_Exercise aim_
Each entry that follows is to be copied exactly, minus any pictures.

(Stored data)
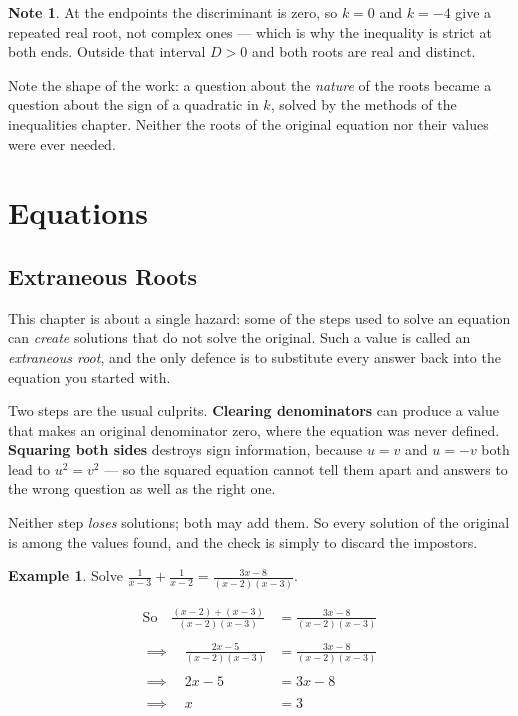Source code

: \documentclass[11pt,a4paper]{article}
\theoremstyle{definition}
\newtheorem{example}[thm]{Example}
\newtheorem{note}[thm]{Note}
\begin{document}
\begin{note}
At the endpoints the discriminant is zero, so $k=0$ and $k=-4$ give a repeated
real root, not complex ones --- which is why the inequality is strict at both ends.
Outside that interval $D>0$ and both roots are real and distinct.

Note the shape of the work: a question about the \emph{nature} of the roots became
a question about the sign of a quadratic in $k$, solved by the methods of the
inequalities chapter. Neither the roots of the original equation nor their values
were ever needed.
\end{note}

\section{Equations}

\subsection{Extraneous Roots}
This chapter is about a single hazard: some of the steps used to solve an equation
can \emph{create} solutions that do not solve the original. Such a value is called
an \emph{extraneous root}, and the only defence is to substitute every answer back
into the equation you started with.

Two steps are the usual culprits. \textbf{Clearing denominators} can produce a
value that makes an original denominator zero, where the equation was never
defined. \textbf{Squaring both sides} destroys sign information, because $u=v$ and
$u=-v$ both lead to $u^{2}=v^{2}$ --- so the squared equation cannot tell them
apart and answers to the wrong question as well as the right one.

Neither step \emph{loses} solutions; both may add them. So every solution of the
original is among the values found, and the check is simply to discard the
impostors.

\begin{example}
Solve $\frac{1}{x-3}+\frac{1}{x-2}=\frac{3x-8}{(x-2)(x-3)}$.
\end{example}


\begin{align*}
\text{So}\quad  \frac{(x-2)+(x-3)}{(x-2)(x-3)} & = \frac{3x-8}{(x-2)(x-3)}\\\\
\implies \quad  \frac{2x-5}{(x-2)(x-3)} & = \frac{3x-8}{(x-2)(x-3)}\\\\
\implies \quad  2x-5 & = 3x-8\\\\
\implies \quad  x & = 3\\
\end{align*}
\end{document}
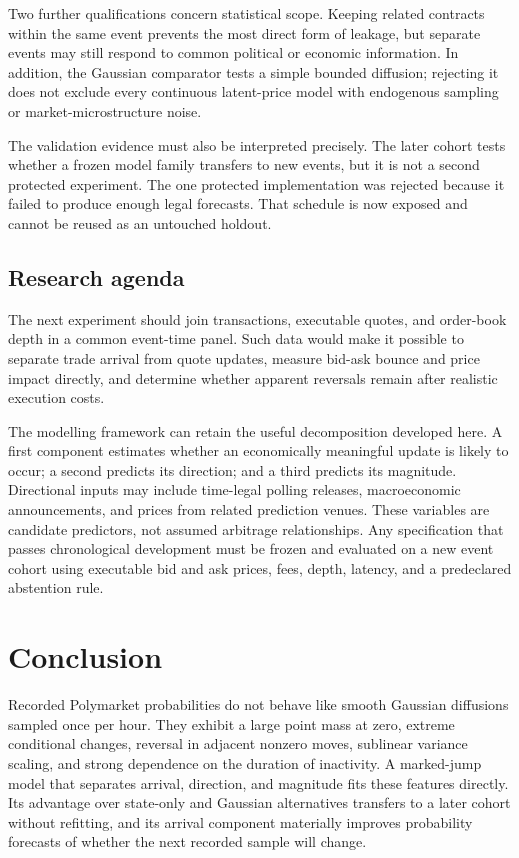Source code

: \documentclass[11pt]{article}
\begin{document}
Two further qualifications concern statistical scope. Keeping related contracts within the same
event prevents the most direct form of leakage, but separate events may still respond to common
political or economic information. In addition, the Gaussian comparator tests a simple bounded
diffusion; rejecting it does not exclude every continuous latent-price model with endogenous
sampling or market-microstructure noise.

The validation evidence must also be interpreted precisely. The later cohort tests whether a
frozen model family transfers to new events, but it is not a second protected experiment. The one
protected implementation was rejected because it failed to produce enough legal forecasts. That
schedule is now exposed and cannot be reused as an untouched holdout.

\subsection{Research agenda}

The next experiment should join transactions, executable quotes, and order-book depth in a common
event-time panel. Such data would make it possible to separate trade arrival from quote updates,
measure bid-ask bounce and price impact directly, and determine whether apparent reversals remain
after realistic execution costs.

The modelling framework can retain the useful decomposition developed here. A first component
estimates whether an economically meaningful update is likely to occur; a second predicts its
direction; and a third predicts its magnitude. Directional inputs may include time-legal polling
releases, macroeconomic announcements, and prices from related prediction venues. These variables
are candidate predictors, not assumed arbitrage relationships. Any specification that passes
chronological development must be frozen and evaluated on a new event cohort using executable
bid and ask prices, fees, depth, latency, and a predeclared abstention rule.

\section{Conclusion}

Recorded Polymarket probabilities do not behave like smooth Gaussian diffusions sampled once per
hour. They exhibit a large point mass at zero, extreme conditional changes, reversal in adjacent
nonzero moves, sublinear variance scaling, and strong dependence on the duration of inactivity.
A marked-jump model that separates arrival, direction, and magnitude fits these features directly.
Its advantage over state-only and Gaussian alternatives transfers to a later cohort without
refitting, and its arrival component materially improves probability forecasts of whether the
next recorded sample will change.
\end{document}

_Result of this exercise_
Source code

: \documentclass[11pt,a4paper]{article}
\theoremstyle{definition}
\newtheorem{example}[thm]{Example}
\newtheorem{note}[thm]{Note}
\begin{document}
\begin{note}
At the endpoints the discriminant is zero, so $k=0$ and $k=-4$ give a repeated
real root, not complex ones --- which is why the inequality is strict at both ends.
Outside that interval $D>0$ and both roots are real and distinct.

Note the shape of the work: a question about the \emph{nature} of the roots became
a question about the sign of a quadratic in $k$, solved by the methods of the
inequalities chapter. Neither the roots of the original equation nor their values
were ever needed.
\end{note}

\section{Equations}

\subsection{Extraneous Roots}
This chapter is about a single hazard: some of the steps used to solve an equation
can \emph{create} solutions that do not solve the original. Such a value is called
an \emph{extraneous root}, and the only defence is to substitute every answer back
into the equation you started with.

Two steps are the usual culprits. \textbf{Clearing denominators} can produce a
value that makes an original denominator zero, where the equation was never
defined. \textbf{Squaring both sides} destroys sign information, because $u=v$ and
$u=-v$ both lead to $u^{2}=v^{2}$ --- so the squared equation cannot tell them
apart and answers to the wrong question as well as the right one.

Neither step \emph{loses} solutions; both may add them. So every solution of the
original is among the values found, and the check is simply to discard the
impostors.

\begin{example}
Solve $\frac{1}{x-3}+\frac{1}{x-2}=\frac{3x-8}{(x-2)(x-3)}$.
\end{example}


\begin{align*}
\text{So}\quad  \frac{(x-2)+(x-3)}{(x-2)(x-3)} & = \frac{3x-8}{(x-2)(x-3)}\\\\
\implies \quad  \frac{2x-5}{(x-2)(x-3)} & = \frac{3x-8}{(x-2)(x-3)}\\\\
\implies \quad  2x-5 & = 3x-8\\\\
\implies \quad  x & = 3\\
\end{align*}
\end{document}
Source code

: \documentclass[11pt]{article}
\begin{document}
Two further qualifications concern statistical scope. Keeping related contracts within the same
event prevents the most direct form of leakage, but separate events may still respond to common
political or economic information. In addition, the Gaussian comparator tests a simple bounded
diffusion; rejecting it does not exclude every continuous latent-price model with endogenous
sampling or market-microstructure noise.

The validation evidence must also be interpreted precisely. The later cohort tests whether a
frozen model family transfers to new events, but it is not a second protected experiment. The one
protected implementation was rejected because it failed to produce enough legal forecasts. That
schedule is now exposed and cannot be reused as an untouched holdout.

\subsection{Research agenda}

The next experiment should join transactions, executable quotes, and order-book depth in a common
event-time panel. Such data would make it possible to separate trade arrival from quote updates,
measure bid-ask bounce and price impact directly, and determine whether apparent reversals remain
after realistic execution costs.

The modelling framework can retain the useful decomposition developed here. A first component
estimates whether an economically meaningful update is likely to occur; a second predicts its
direction; and a third predicts its magnitude. Directional inputs may include time-legal polling
releases, macroeconomic announcements, and prices from related prediction venues. These variables
are candidate predictors, not assumed arbitrage relationships. Any specification that passes
chronological development must be frozen and evaluated on a new event cohort using executable
bid and ask prices, fees, depth, latency, and a predeclared abstention rule.

\section{Conclusion}

Recorded Polymarket probabilities do not behave like smooth Gaussian diffusions sampled once per
hour. They exhibit a large point mass at zero, extreme conditional changes, reversal in adjacent
nonzero moves, sublinear variance scaling, and strong dependence on the duration of inactivity.
A marked-jump model that separates arrival, direction, and magnitude fits these features directly.
Its advantage over state-only and Gaussian alternatives transfers to a later cohort without
refitting, and its arrival component materially improves probability forecasts of whether the
next recorded sample will change.
\end{document}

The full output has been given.